Refresh or Rebrand? When is it time to change, and how much?
In 2012, Proctor & Gamble launched TidePods, a revolutionary dissolvable pod with multiple cleaning solutions that worked to clean and fight stains without pouring or spills. This invention helped P&G reach a new market and gain a competitive advantage.
Who knew that the “Tide Pod Challenge” would emerge in 2018 and spread like a wildfire as adolescents across the country were “dared” to eat them like a tasty snack.
You can’t prepare for the stupidity of future generations, and you must always be ready to problem solve. After the “Tide Pod Challenge,” Tide went into crisis management mode and rethought its messaging and packaging.
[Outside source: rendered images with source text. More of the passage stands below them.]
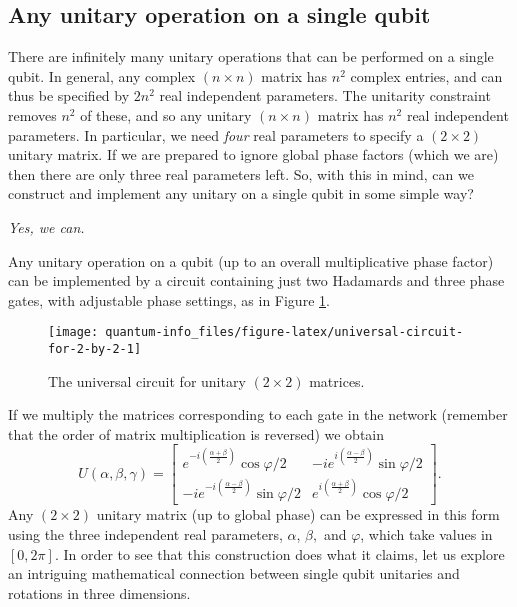 \documentclass{article}
\begin{document}
\hypertarget{any-unitary-operation-on-a-single-qubit}{%
\subsection{Any unitary operation on a single qubit}\label{any-unitary-operation-on-a-single-qubit}}

There are infinitely many unitary operations that can be performed on a single qubit.
In general, any complex \((n\times n)\) matrix has \(n^2\) complex entries, and can thus be specified by \(2n^2\) real independent parameters.
The unitarity constraint removes \(n^2\) of these, and so any unitary \((n\times n)\) matrix has \(n^2\) real independent parameters.
In particular, we need \emph{four} real parameters to specify a \((2\times 2)\) unitary matrix.
If we are prepared to ignore global phase factors (which we are) then there are only three real parameters left.
So, with this in mind, can we construct and implement any unitary on a single qubit in some simple way?

\emph{Yes, we can.}

Any unitary operation on a qubit (up to an overall multiplicative phase factor) can be implemented by a circuit containing just two Hadamards and three phase gates, with adjustable phase settings, as in Figure \ref{fig:universal-circuit-for-2-by-2}.



\begin{figure}[H]

{\centering \texttt{[image: quantum-info\_files/figure-latex/universal-circuit-for-2-by-2-1]} 

}

\caption{The universal circuit for unitary \((2\times2)\) matrices.}\label{fig:universal-circuit-for-2-by-2}
\end{figure}

If we multiply the matrices corresponding to each gate in the network (remember that the order of matrix multiplication is reversed) we obtain
\[
  U(\alpha,\beta,\gamma)
  =\begin{bmatrix}
    e^{-i\left(\frac{\alpha+\beta}{2}\right)}\cos\varphi/2
    & -ie^{i\left(\frac{\alpha-\beta}{2}\right)}\sin\varphi/2
  \\-ie^{-i\left(\frac{\alpha-\beta}{2}\right)}\sin\varphi/2
    & e^{i\left(\frac{\alpha+\beta}{2}\right)}\cos\varphi/2
  \end{bmatrix}.
\]
Any \((2\times 2)\) unitary matrix (up to global phase) can be expressed in this form using the three independent real parameters, \(\alpha\), \(\beta,\) and \(\varphi\), which take values in \([0,2\pi]\).
In order to see that this construction does what it claims, let us explore an intriguing mathematical connection between single qubit unitaries and rotations in three dimensions.
\end{document}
They used a public relations campaign to validate concerns, show action and control the narrative.
When it comes to your business and brand, adaptation is key
In 1994, when eCommerce was officially introduced, it was revolutionary for the shopping experience and terrifying for the design community. Until this point, most agencies and designers focused their creativity solely on print, and television advertising. The online platform introduced a new advertising spot, a smaller canvas, and a more significant challenge for creative professionals. The design industry was forced to adapt to meet the changing needs of the consumers and businesses they worked for.
That’s how design works.
Values change, needs arise, and design helps us problem-solve. Whether driven by the introduction of new technology, the change in consumer preferences, or the desire to stand out, there’s never a wrong time to evaluate how your company has evolved. And when your company evolves, so should your design.
This begs the question…
The question is ambiguous because it depends wholly on the state of your company.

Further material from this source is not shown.